桃の大樹の木陰から、『疾風のヘルメス』を発動している俺が、ゆっくりと登場した。
「やめなよバカなことは」
決まったぜ。
「お前はさっきの!!」
「周倉です」
「お前、何でここにいる!?馬でもここまで20分はかかったんだぞ!?」
「周倉のペルソナは、あー、あんたらに説明すんのめんどくさいな」
「諦めんな!しろよ説明!」
「超足速い!以上!」
「雑すぎるだろ!つかなんでそんな急いで追ってきたんだ!?そんなに義兄弟になりたかったのかよ!?」
叫ぶ偽関羽に俺は呆れて言ってやった。
「なわけないでしょ。ハナから、あんたらが偽者だってわかってたからだよ」
「「はぁ!?」」
驚きを隠せない二人。
「「完璧な変装だっただろ!」」
「はぁ!??」
今度は俺が驚きの表情を浮かべて言い返す。
「どこがだよ!!!三国志ゲーム10年作り続けてきた俺をなめんじゃねえぞ!!!あんたら、関羽と張飛になりきるなら、マジでちゃんと勉強しろ!」
「……そんなに?」
「一つ目!関羽は身分や立場が上の人間には厳しく、弱者には優しいんだよ!俺への態度が真逆!」
「なるほど」
劉備がうなずいた。
「二つ目!関羽と周倉は友好武将なんだよ!ゲームの設定上気が合うはずなのに、最初の一言からあんたおかしかった!」
「知らねえよそんなの」
「三つ目!関羽は美髯公って自分で言わない!最初に言ったのは、帝だから!もっと後の時代だから!にわか知識で関羽のフリしてんな!」
「こいつガチ勢っすね……」
「これくらい普通だわ!あと4つ目!」
「「まだあるの!?」」
「まだまだあるわ!張飛の字は、益徳!」
そう俺が怒鳴ると、偽張飛の菅亥が反論した。
「はぁ!?翼徳で合ってるだろ!!」
「翼徳っていう張飛の字は、『三国志演義』だけなんだよ!≪バンクォー≫のゲーム初期、翼徳の表記で販売したら、史実のファンや歴史家たちに叩かれまくった経緯があって、ここ5年間、うちのゲームの張飛は、ずっと≪益徳≫って字で統一されてんの!」
「まじか、普通に知らなかった」
「最後に武器」
「「武器?」」
「関羽の武器は、≪青龍偃月刀≫、張飛の武器は≪蛇矛≫ってのは世間の常識なんだよ」
とまぁ、そういうわけで、俺はこの偽者をとっくの昔に看破していたんだ。
だから。
俺は酒場をもう一度巡り、店員さんたちにお願いして回ったんだ。
ドゴオオオオオオオオオオオオオオオオオン!!!!
大きな衝撃音。
――来たな。
その場の全員が音の鳴った方へ向く。
そして次の瞬間、バタバタバタと、ゾンビ関羽たちが倒れだす。
「何が起きている?」
そう言って、劉備が俺の方を不安げに見てきた。こっちじゃなくて、あっちを見て、と俺が言うと、音の鳴った方から、また一人、関羽が現れた。青龍偃月刀を固く握って。

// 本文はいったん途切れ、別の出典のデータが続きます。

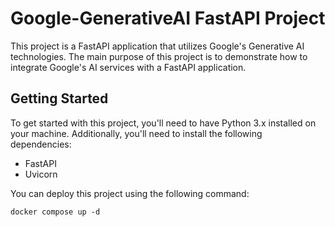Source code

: # Google-GenerativeAI FastAPI Project

This project is a FastAPI application that utilizes Google's Generative AI technologies. The main purpose of this project is to demonstrate how to integrate Google's AI services with a FastAPI application.

## Getting Started

To get started with this project, you'll need to have Python 3.x installed on your machine. Additionally, you'll need to install the following dependencies:

- FastAPI
- Uvicorn

You can deploy this project using the following command:

```
docker compose up -d
```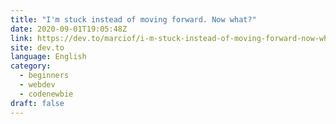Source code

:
 ```yaml
---
title: "I'm stuck instead of moving forward. Now what?"
date: 2020-09-01T19:05:48Z
link: https://dev.to/marciof/i-m-stuck-instead-of-moving-forward-now-what-3oa9?utm_medium=RSS&utm_source=news.12bit.vn
site: dev.to
language: English
category:
  - beginners
  - webdev
  - codenewbie
draft: false
---
```

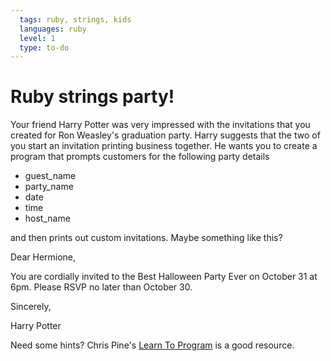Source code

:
 ```yaml
---
  tags: ruby, strings, kids 
  languages: ruby
  level: 1
  type: to-do
---
```


# Ruby strings party!

Your friend Harry Potter was very impressed with the invitations that you created for Ron Weasley's graduation party. Harry suggests that the two of you start an invitation printing business together. He wants you to create a program that prompts customers for the following party details

* guest_name
* party_name
* date
* time
* host_name

and then prints out custom invitations. Maybe something like this?

Dear Hermione,

You are cordially invited to the Best Halloween Party Ever on October 31 at 6pm. Please RSVP no later than October 30.

Sincerely,

Harry Potter

Need some hints? Chris Pine's [Learn To Program](https://pine.fm/LearnToProgram/) is a good resource.

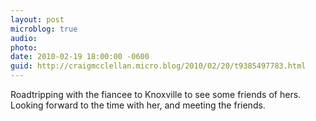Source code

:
 ```yaml
---
layout: post
microblog: true
audio: 
photo: 
date: 2010-02-19 18:00:00 -0600
guid: http://craigmcclellan.micro.blog/2010/02/20/t9385497783.html
---
```

Roadtripping with the fiancee to Knoxville to see some friends of hers.  Looking forward to the time with her, and meeting the friends.
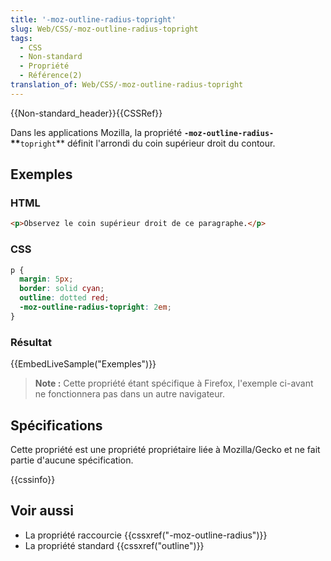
 ```yaml
---
title: '-moz-outline-radius-topright'
slug: Web/CSS/-moz-outline-radius-topright
tags:
  - CSS
  - Non-standard
  - Propriété
  - Référence(2)
translation_of: Web/CSS/-moz-outline-radius-topright
---
```

{{Non-standard_header}}{{CSSRef}}

Dans les applications Mozilla, la propriété **`-moz-outline-radius-`\*\***`topright`\*\* définit l'arrondi du coin supérieur droit du contour.

## Exemples

### HTML

```html
<p>Observez le coin supérieur droit de ce paragraphe.</p>
```

### CSS

```css
p {
  margin: 5px;
  border: solid cyan;
  outline: dotted red;
  -moz-outline-radius-topright: 2em;
}
```

### Résultat

{{EmbedLiveSample("Exemples")}}

> **Note :** Cette propriété étant spécifique à Firefox, l'exemple ci-avant ne fonctionnera pas dans un autre navigateur.

## Spécifications

Cette propriété est une propriété propriétaire liée à Mozilla/Gecko et ne fait partie d'aucune spécification.

{{cssinfo}}

## Voir aussi

- La propriété raccourcie {{cssxref("-moz-outline-radius")}}
- La propriété standard {{cssxref("outline")}}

味方の心配をする偽関羽こと張曼成(成田)が声をかける。
「おお、ゾンビ関羽、あっちで何があった?程遠志、いや、遠藤はどうした?」
「……ん?」
「どした関羽?」
次の瞬間、青龍偃月刀を振り下ろし、張曼成の首が飛んだ。
「ぎゃああああああああああああああああああああ!!!!!!!!!!」
直属の先輩の首が飛んで、偽張飛・菅亥(菅井)が絶叫する。
「黄巾の下郎が。気安く俺を呼ぶな」
――間違いない。
――この人が。
――本物の関羽だ。
関羽降臨!!次回もお楽しみに!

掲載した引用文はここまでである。